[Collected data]

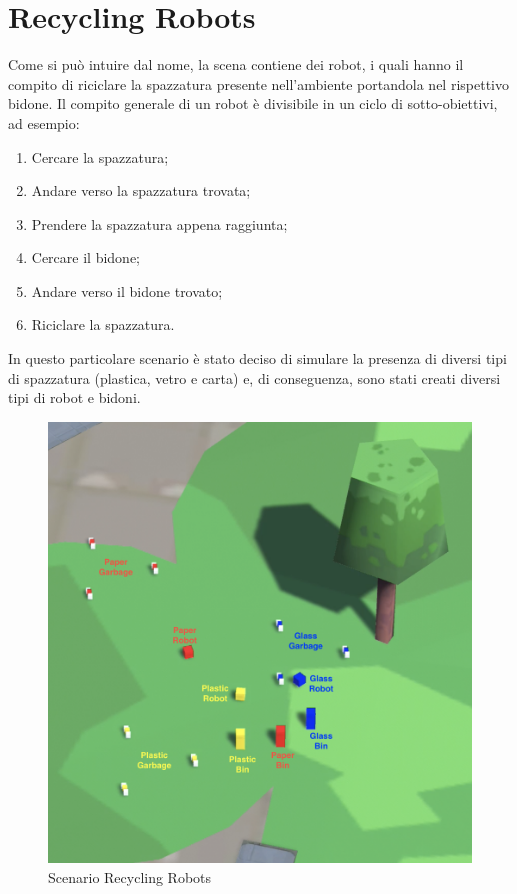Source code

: \section{Recycling Robots}

Come si può intuire dal nome, la scena contiene dei robot, i quali hanno il compito di riciclare la spazzatura presente nell'ambiente portandola nel rispettivo bidone. Il compito generale di un robot è divisibile in un ciclo di sotto-obiettivi, ad esempio:
\begin{enumerate}
    \item Cercare la spazzatura;
    \item Andare verso la spazzatura trovata;
    \item Prendere la spazzatura appena raggiunta;
    \item Cercare il bidone;
    \item Andare verso il bidone trovato;
    \item Riciclare la spazzatura.
\end{enumerate}

In questo particolare scenario è stato deciso di simulare la presenza di diversi tipi di spazzatura (plastica, vetro e carta) e, di conseguenza, sono stati creati diversi tipi di robot e bidoni.

\begin{figure}[H]
\centering
\includegraphics[width=\textwidth]{figures/recycling_robots.png}
\caption{Scenario Recycling Robots}
\label{scenario_recycling_robots}
\end{figure}

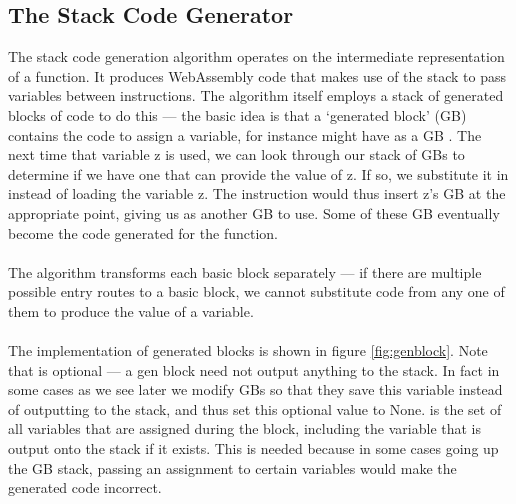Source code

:\subsection{The Stack Code Generator}
%
The stack code generation algorithm operates on the intermediate representation of a function. It produces WebAssembly code that makes use of the stack to pass variables between instructions. The algorithm itself employs a stack of generated blocks of code to do this --- the basic idea is that a `generated block' (GB) contains the code to assign a variable, for instance  might have as a GB . The next time that variable z is used, we can look through our stack of GBs to determine if we have one that can provide the value of z. If so, we substitute it in instead of loading the variable z. The instruction  would thus insert z's GB at the appropriate point, giving us  as another GB to use. Some of these GB eventually become the code generated for the function.
\\\\
The algorithm transforms each basic block separately --- if there are multiple possible entry routes to a basic block, we cannot substitute code from any one of them to produce the value of a variable. 
\\\\
The implementation of generated blocks is shown in figure \ref{fig:genblock}. Note that  is optional --- a gen block need not output anything to the stack. In fact in some cases as we see later we modify GBs so that they save this variable instead of outputting to the stack, and thus set this optional value to None.  is the set of all variables that are assigned during the block, including the variable that is output onto the stack if it exists. This is needed because in some cases going up the GB stack, passing an assignment to certain variables would make the generated code incorrect.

Work order
Filter these records, keeping every line where the word "item" occurs.

Solved exercise
    \item Cercare la spazzatura;
    \item Andare verso la spazzatura trovata;
    \item Prendere la spazzatura appena raggiunta;
    \item Cercare il bidone;
    \item Andare verso il bidone trovato;
    \item Riciclare la spazzatura.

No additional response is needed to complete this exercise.